Problem details =
Each line of the listing that includes "Kiệt" should be reported.
────────────────────
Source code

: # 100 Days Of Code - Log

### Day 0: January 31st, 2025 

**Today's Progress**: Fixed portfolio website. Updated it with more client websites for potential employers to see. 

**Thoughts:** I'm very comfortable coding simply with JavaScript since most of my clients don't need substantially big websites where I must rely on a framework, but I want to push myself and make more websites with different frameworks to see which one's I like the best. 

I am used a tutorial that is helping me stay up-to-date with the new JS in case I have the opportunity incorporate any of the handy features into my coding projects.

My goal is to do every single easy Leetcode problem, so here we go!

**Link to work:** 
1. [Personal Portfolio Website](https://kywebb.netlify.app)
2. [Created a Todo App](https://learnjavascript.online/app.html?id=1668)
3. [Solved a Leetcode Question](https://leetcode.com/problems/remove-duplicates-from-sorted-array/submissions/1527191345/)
────────────────────
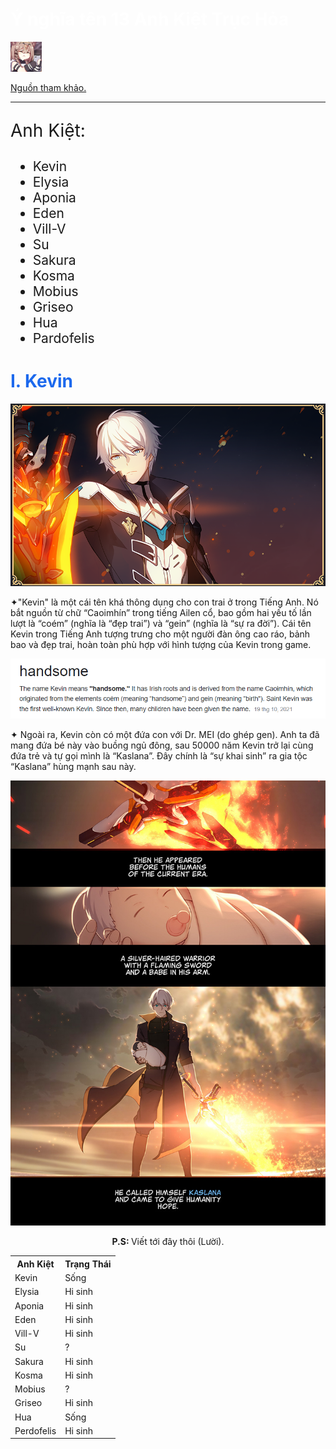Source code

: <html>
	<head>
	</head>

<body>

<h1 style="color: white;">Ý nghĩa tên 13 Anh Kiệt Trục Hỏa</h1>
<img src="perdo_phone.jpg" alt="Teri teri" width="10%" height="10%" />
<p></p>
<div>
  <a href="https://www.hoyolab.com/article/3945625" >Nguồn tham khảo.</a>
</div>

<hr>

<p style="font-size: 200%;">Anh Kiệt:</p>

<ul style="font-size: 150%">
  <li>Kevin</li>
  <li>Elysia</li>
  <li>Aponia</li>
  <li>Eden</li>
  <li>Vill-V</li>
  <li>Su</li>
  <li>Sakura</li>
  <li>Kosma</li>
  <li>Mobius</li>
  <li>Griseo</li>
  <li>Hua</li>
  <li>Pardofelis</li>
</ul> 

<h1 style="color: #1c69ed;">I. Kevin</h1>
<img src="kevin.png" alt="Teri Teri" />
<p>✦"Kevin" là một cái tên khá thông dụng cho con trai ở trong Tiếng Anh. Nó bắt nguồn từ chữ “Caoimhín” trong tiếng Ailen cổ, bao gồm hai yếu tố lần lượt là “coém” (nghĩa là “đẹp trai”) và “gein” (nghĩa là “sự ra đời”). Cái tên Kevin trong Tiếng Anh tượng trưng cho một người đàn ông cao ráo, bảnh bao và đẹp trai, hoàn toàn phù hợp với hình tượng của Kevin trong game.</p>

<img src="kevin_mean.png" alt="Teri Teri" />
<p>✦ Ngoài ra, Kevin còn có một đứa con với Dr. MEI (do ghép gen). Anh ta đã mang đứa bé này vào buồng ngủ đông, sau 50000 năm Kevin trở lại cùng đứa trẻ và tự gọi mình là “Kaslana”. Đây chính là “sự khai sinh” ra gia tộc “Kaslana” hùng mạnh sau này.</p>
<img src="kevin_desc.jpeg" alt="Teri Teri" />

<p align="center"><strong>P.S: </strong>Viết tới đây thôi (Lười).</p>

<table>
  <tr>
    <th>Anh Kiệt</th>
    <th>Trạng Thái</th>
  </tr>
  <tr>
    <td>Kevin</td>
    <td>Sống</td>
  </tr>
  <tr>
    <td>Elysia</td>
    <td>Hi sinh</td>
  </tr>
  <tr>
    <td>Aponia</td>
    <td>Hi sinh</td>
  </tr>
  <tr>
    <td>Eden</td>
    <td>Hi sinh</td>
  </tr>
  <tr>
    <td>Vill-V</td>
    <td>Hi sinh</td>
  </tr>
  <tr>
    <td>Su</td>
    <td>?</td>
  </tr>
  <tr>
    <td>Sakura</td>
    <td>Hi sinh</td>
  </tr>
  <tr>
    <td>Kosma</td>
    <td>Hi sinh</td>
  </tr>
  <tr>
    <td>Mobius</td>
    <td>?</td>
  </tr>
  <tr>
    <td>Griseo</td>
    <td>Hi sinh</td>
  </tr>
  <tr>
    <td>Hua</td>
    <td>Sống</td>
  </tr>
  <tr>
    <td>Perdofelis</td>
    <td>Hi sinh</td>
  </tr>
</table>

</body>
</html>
────────────────────
Reply to the task =
<h1 style="color: white;">Ý nghĩa tên 13 Anh Kiệt Trục Hỏa</h1>
<p style="font-size: 200%;">Anh Kiệt:</p>
    <th>Anh Kiệt</th>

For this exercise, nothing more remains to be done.